Material provided.
-.-.-

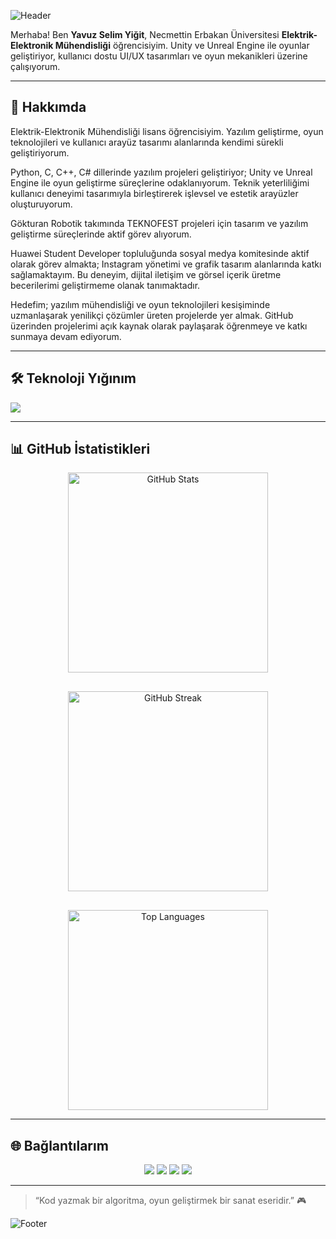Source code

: ![Header](https://capsule-render.vercel.app/api?type=waving&color=1E90FF&height=400§ion=header&text=Yavuz%20Selim%20Yiğit&fontSize=30&animation=fadeIn&fontAlignY=38&desc=Oyun%20Geliştirime%20%7C%20UI/UX%20Tasarım&descAlignY=55&fontColor=FFFFFF)

Merhaba! Ben **Yavuz Selim Yiğit**, Necmettin Erbakan Üniversitesi **Elektrik-Elektronik Mühendisliği** öğrencisiyim. Unity ve Unreal Engine ile oyunlar geliştiriyor, kullanıcı dostu UI/UX tasarımları ve oyun mekanikleri üzerine çalışıyorum.

---

## 🚀 Hakkımda

Elektrik-Elektronik Mühendisliği lisans öğrencisiyim. Yazılım geliştirme, oyun teknolojileri ve kullanıcı arayüz tasarımı alanlarında kendimi sürekli geliştiriyorum.

Python, C, C++, C# dillerinde yazılım projeleri geliştiriyor; Unity ve Unreal Engine ile oyun geliştirme süreçlerine odaklanıyorum. Teknik yeterliliğimi kullanıcı deneyimi tasarımıyla birleştirerek işlevsel ve estetik arayüzler oluşturuyorum.

Gökturan Robotik takımında TEKNOFEST projeleri için tasarım ve yazılım geliştirme süreçlerinde aktif görev alıyorum.

Huawei Student Developer topluluğunda sosyal medya komitesinde aktif olarak görev almakta; Instagram yönetimi ve grafik tasarım alanlarında katkı sağlamaktayım. Bu deneyim, dijital iletişim ve görsel içerik üretme becerilerimi geliştirmeme olanak tanımaktadır.

Hedefim; yazılım mühendisliği ve oyun teknolojileri kesişiminde uzmanlaşarak yenilikçi çözümler üreten projelerde yer almak. GitHub üzerinden projelerimi açık kaynak olarak paylaşarak öğrenmeye ve katkı sunmaya devam ediyorum.

---

## 🛠️ Teknoloji Yığınım

<p align="left">
  <img src="https://skillicons.dev/icons?i=cpp,python,cs,qt,unity,unreal,blender,figma,xd,canva&theme=light" />
</p>

---

## 📊 GitHub İstatistikleri

<div align="center" style="display: flex; gap: 30px; flex-wrap: wrap; justify-content: center;">
  <img src="https://github-readme-stats.vercel.app/api?username=Yavuz-Selim-Yigit&show_icons=true&theme=blue&hide_border=true&include_all_commits=true" alt="GitHub Stats" width="320" />
  <img src="https://github-readme-streak-stats.herokuapp.com/?user=Yavuz-Selim-Yigit&theme=blue&hide_border=true" alt="GitHub Streak" width="320" />
  <img src="https://github-readme-stats.vercel.app/api/top-langs/?username=Yavuz-Selim-Yigit&layout=compact&theme=blue&hide_border=true" alt="Top Languages" width="320" />
</div>

---

## 🌐 Bağlantılarım

<p align="center">
  <a href="https://www.linkedin.com/in/yavuz-selim-yigit/"><img src="https://img.shields.io/badge/LinkedIn-0077B5?style=for-the-badge&logo=linkedin&logoColor=white&labelColor=1E90FF&color=87CEEB" /></a>
  <a href="https://instagram.com/yselimygt"><img src="https://img.shields.io/badge/Instagram-4682B4?style=for-the-badge&logo=instagram&logoColor=white&labelColor=1E90FF&color=87CEEB" /></a>
  <a href="https://yavuz-selim-yigit.itch.io/"><img src="https://img.shields.io/badge/Itch.io-1E90FF?style=for-the-badge&logo=itchdotio&logoColor=white&labelColor=1E90FF&color=87CEEB" /></a>
  <a href="https://medium.com/@yavuzselimyigit"><img src="https://img.shields.io/badge/Medium-1E90FF?style=for-the-badge&logo=medium&logoColor=white&labelColor=1E90FF&color=87CEEB" /></a>
</p>

---

> “Kod yazmak bir algoritma, oyun geliştirmek bir sanat eseridir.” 🎮

![Footer](https://capsule-render.vercel.app/api?type=waving&color=1E90FF&height=100§ion=footer&fontColor=FFFFFF)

-.-.-

Your goal. What is needed is an exact copy of the entries above, with no images in it.

Solution for this task.
Source code

: ![Header](https://capsule-render.vercel.app/api?type=waving&color=1E90FF&height=400§ion=header&text=Yavuz%20Selim%20Yiğit&fontSize=30&animation=fadeIn&fontAlignY=38&desc=Oyun%20Geliştirime%20%7C%20UI/UX%20Tasarım&descAlignY=55&fontColor=FFFFFF)

Merhaba! Ben **Yavuz Selim Yiğit**, Necmettin Erbakan Üniversitesi **Elektrik-Elektronik Mühendisliği** öğrencisiyim. Unity ve Unreal Engine ile oyunlar geliştiriyor, kullanıcı dostu UI/UX tasarımları ve oyun mekanikleri üzerine çalışıyorum.

---

## 🚀 Hakkımda

Elektrik-Elektronik Mühendisliği lisans öğrencisiyim. Yazılım geliştirme, oyun teknolojileri ve kullanıcı arayüz tasarımı alanlarında kendimi sürekli geliştiriyorum.

Python, C, C++, C# dillerinde yazılım projeleri geliştiriyor; Unity ve Unreal Engine ile oyun geliştirme süreçlerine odaklanıyorum. Teknik yeterliliğimi kullanıcı deneyimi tasarımıyla birleştirerek işlevsel ve estetik arayüzler oluşturuyorum.

Gökturan Robotik takımında TEKNOFEST projeleri için tasarım ve yazılım geliştirme süreçlerinde aktif görev alıyorum.

Huawei Student Developer topluluğunda sosyal medya komitesinde aktif olarak görev almakta; Instagram yönetimi ve grafik tasarım alanlarında katkı sağlamaktayım. Bu deneyim, dijital iletişim ve görsel içerik üretme becerilerimi geliştirmeme olanak tanımaktadır.

Hedefim; yazılım mühendisliği ve oyun teknolojileri kesişiminde uzmanlaşarak yenilikçi çözümler üreten projelerde yer almak. GitHub üzerinden projelerimi açık kaynak olarak paylaşarak öğrenmeye ve katkı sunmaya devam ediyorum.

---

## 🛠️ Teknoloji Yığınım

<p align="left">
  <img src="https://skillicons.dev/icons?i=cpp,python,cs,qt,unity,unreal,blender,figma,xd,canva&theme=light" />
</p>

---

## 📊 GitHub İstatistikleri

<div align="center" style="display: flex; gap: 30px; flex-wrap: wrap; justify-content: center;">
  <img src="https://github-readme-stats.vercel.app/api?username=Yavuz-Selim-Yigit&show_icons=true&theme=blue&hide_border=true&include_all_commits=true" alt="GitHub Stats" width="320" />
  <img src="https://github-readme-streak-stats.herokuapp.com/?user=Yavuz-Selim-Yigit&theme=blue&hide_border=true" alt="GitHub Streak" width="320" />
  <img src="https://github-readme-stats.vercel.app/api/top-langs/?username=Yavuz-Selim-Yigit&layout=compact&theme=blue&hide_border=true" alt="Top Languages" width="320" />
</div>

---

## 🌐 Bağlantılarım

<p align="center">
  <a href="https://www.linkedin.com/in/yavuz-selim-yigit/"><img src="https://img.shields.io/badge/LinkedIn-0077B5?style=for-the-badge&logo=linkedin&logoColor=white&labelColor=1E90FF&color=87CEEB" /></a>
  <a href="https://instagram.com/yselimygt"><img src="https://img.shields.io/badge/Instagram-4682B4?style=for-the-badge&logo=instagram&logoColor=white&labelColor=1E90FF&color=87CEEB" /></a>
  <a href="https://yavuz-selim-yigit.itch.io/"><img src="https://img.shields.io/badge/Itch.io-1E90FF?style=for-the-badge&logo=itchdotio&logoColor=white&labelColor=1E90FF&color=87CEEB" /></a>
  <a href="https://medium.com/@yavuzselimyigit"><img src="https://img.shields.io/badge/Medium-1E90FF?style=for-the-badge&logo=medium&logoColor=white&labelColor=1E90FF&color=87CEEB" /></a>
</p>

---

> “Kod yazmak bir algoritma, oyun geliştirmek bir sanat eseridir.” 🎮

![Footer](https://capsule-render.vercel.app/api?type=waving&color=1E90FF&height=100§ion=footer&fontColor=FFFFFF)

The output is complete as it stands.